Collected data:
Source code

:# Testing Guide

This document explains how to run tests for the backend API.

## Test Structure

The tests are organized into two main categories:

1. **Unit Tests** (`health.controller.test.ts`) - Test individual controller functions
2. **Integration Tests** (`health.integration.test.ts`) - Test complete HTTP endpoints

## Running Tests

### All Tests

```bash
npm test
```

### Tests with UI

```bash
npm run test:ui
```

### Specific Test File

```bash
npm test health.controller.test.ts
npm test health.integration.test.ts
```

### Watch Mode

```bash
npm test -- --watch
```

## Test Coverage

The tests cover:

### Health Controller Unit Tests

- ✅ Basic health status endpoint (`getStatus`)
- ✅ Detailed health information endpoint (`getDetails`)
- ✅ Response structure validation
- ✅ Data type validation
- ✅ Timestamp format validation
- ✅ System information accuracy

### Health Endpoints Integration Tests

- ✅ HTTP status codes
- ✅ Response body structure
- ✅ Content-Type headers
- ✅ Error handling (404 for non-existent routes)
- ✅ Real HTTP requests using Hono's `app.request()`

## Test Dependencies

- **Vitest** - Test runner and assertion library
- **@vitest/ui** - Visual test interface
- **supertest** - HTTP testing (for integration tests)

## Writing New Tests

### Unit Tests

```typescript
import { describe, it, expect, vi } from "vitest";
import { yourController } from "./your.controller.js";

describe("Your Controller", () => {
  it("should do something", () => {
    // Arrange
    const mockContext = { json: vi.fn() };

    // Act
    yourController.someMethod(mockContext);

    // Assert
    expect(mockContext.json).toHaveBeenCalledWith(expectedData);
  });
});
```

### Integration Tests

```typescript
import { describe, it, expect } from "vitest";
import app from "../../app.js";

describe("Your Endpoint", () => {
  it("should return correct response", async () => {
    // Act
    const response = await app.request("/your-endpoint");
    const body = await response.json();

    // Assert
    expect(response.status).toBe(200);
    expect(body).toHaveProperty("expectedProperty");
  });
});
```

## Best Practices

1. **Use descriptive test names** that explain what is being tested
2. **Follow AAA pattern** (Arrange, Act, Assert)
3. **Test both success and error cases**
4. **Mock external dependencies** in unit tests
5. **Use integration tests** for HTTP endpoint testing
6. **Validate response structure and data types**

WHAT THIS TASK INVOLVES:
What is needed is a single number: how many lines of the data contain the word "status".

TASK RESPONSE:
3